• [Records shown]:
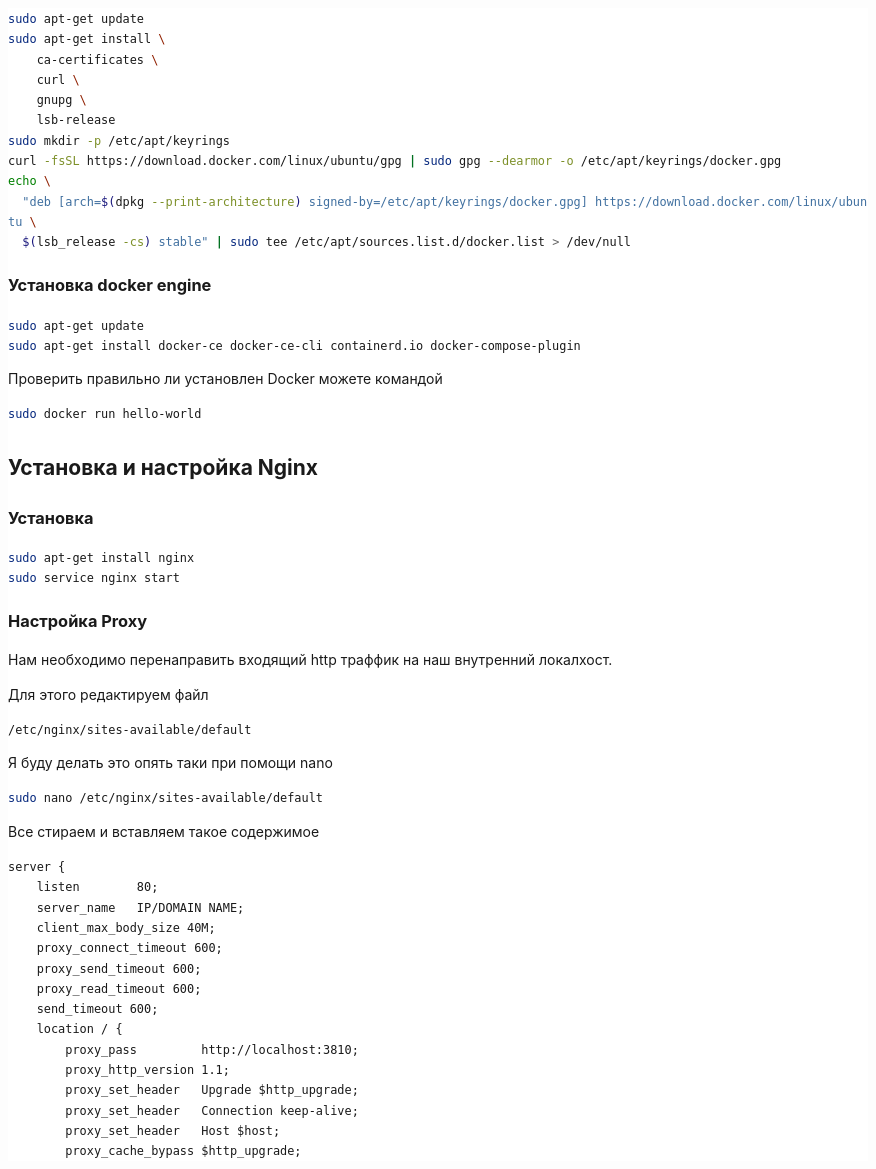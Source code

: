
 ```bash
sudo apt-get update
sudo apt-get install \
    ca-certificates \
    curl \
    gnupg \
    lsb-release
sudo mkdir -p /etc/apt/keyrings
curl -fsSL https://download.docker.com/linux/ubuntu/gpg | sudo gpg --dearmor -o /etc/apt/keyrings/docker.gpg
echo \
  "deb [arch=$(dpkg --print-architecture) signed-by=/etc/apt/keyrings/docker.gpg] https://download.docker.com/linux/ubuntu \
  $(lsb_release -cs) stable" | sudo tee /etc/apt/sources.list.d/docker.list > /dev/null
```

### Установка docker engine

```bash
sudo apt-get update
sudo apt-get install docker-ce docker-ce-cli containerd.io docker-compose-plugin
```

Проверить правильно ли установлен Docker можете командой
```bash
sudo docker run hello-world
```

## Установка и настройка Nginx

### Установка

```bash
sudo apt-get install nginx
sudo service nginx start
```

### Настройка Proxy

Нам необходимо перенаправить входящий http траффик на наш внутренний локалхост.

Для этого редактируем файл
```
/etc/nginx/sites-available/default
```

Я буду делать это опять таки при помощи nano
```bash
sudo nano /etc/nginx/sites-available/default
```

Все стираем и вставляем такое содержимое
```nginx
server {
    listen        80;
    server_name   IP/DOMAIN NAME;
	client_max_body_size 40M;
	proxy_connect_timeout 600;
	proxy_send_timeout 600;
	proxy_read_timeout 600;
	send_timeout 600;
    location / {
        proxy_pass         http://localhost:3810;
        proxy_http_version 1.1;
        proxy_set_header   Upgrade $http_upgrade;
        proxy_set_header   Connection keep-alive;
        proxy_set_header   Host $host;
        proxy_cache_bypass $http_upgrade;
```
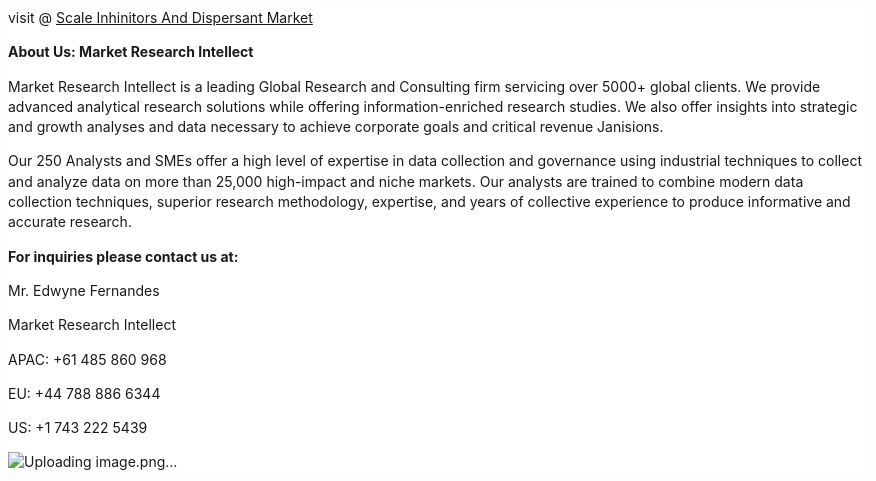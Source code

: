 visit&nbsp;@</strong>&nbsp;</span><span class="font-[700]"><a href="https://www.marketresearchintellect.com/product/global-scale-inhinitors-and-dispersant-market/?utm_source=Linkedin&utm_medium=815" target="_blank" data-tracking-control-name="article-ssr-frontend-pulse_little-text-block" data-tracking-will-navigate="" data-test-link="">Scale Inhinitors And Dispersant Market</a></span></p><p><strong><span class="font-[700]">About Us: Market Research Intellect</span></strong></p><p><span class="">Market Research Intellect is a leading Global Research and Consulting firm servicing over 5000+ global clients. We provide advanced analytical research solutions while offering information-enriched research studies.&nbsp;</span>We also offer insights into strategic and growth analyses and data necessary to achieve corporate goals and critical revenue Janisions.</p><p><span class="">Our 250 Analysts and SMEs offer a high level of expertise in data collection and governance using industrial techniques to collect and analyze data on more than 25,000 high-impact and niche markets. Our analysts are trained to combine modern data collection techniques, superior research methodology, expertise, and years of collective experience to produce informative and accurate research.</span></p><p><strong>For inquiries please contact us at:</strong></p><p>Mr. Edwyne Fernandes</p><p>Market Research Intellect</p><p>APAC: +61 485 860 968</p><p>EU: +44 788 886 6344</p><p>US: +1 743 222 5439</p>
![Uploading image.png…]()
* * *
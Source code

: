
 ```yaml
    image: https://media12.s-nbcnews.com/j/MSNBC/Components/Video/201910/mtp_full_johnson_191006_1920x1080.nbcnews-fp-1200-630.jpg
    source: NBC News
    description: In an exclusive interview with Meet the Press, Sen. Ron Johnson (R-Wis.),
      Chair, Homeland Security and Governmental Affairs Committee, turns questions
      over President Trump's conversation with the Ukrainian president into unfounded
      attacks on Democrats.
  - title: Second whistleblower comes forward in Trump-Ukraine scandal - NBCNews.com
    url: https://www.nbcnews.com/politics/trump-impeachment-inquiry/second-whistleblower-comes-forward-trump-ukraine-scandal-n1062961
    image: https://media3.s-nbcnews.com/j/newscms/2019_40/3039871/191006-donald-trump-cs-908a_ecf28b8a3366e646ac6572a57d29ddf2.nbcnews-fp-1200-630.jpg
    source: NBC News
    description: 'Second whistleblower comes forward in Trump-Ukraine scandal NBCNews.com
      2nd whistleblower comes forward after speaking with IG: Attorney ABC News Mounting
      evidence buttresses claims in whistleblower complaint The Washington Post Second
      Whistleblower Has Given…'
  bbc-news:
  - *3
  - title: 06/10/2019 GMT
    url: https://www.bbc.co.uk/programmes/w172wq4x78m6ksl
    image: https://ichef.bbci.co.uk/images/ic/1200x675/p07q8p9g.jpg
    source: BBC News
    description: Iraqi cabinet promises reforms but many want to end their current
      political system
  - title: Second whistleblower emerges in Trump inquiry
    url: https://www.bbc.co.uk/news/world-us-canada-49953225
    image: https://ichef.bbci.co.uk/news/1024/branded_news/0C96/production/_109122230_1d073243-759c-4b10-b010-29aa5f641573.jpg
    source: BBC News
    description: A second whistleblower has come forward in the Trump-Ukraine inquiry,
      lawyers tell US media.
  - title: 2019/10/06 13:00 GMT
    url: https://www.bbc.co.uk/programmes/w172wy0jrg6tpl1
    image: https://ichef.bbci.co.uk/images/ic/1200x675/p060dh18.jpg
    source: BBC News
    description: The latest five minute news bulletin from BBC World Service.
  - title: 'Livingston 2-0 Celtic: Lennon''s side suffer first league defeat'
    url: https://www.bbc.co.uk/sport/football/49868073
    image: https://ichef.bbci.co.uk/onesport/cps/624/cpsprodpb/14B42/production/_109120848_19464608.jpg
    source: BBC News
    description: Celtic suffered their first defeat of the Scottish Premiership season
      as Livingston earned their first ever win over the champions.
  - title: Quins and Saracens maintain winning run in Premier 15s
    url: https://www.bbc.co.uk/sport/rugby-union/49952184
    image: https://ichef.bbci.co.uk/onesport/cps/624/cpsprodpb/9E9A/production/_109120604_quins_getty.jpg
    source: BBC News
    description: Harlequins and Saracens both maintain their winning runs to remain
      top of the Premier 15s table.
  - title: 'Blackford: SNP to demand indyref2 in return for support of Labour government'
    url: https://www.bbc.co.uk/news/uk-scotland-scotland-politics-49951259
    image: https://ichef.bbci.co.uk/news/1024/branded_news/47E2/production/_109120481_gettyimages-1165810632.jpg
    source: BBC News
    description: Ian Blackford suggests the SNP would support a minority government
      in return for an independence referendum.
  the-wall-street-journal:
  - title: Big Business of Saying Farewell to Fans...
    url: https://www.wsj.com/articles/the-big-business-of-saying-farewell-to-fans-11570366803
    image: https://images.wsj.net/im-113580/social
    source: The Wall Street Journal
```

• [What this task involves]: The required output is each line of the entries that contains the word "forward".

• [Reply to the exercise]:
  - title: Second whistleblower comes forward in Trump-Ukraine scandal - NBCNews.com
    url: https://www.nbcnews.com/politics/trump-impeachment-inquiry/second-whistleblower-comes-forward-trump-ukraine-scandal-n1062961
    description: 'Second whistleblower comes forward in Trump-Ukraine scandal NBCNews.com
      2nd whistleblower comes forward after speaking with IG: Attorney ABC News Mounting
    description: A second whistleblower has come forward in the Trump-Ukraine inquiry,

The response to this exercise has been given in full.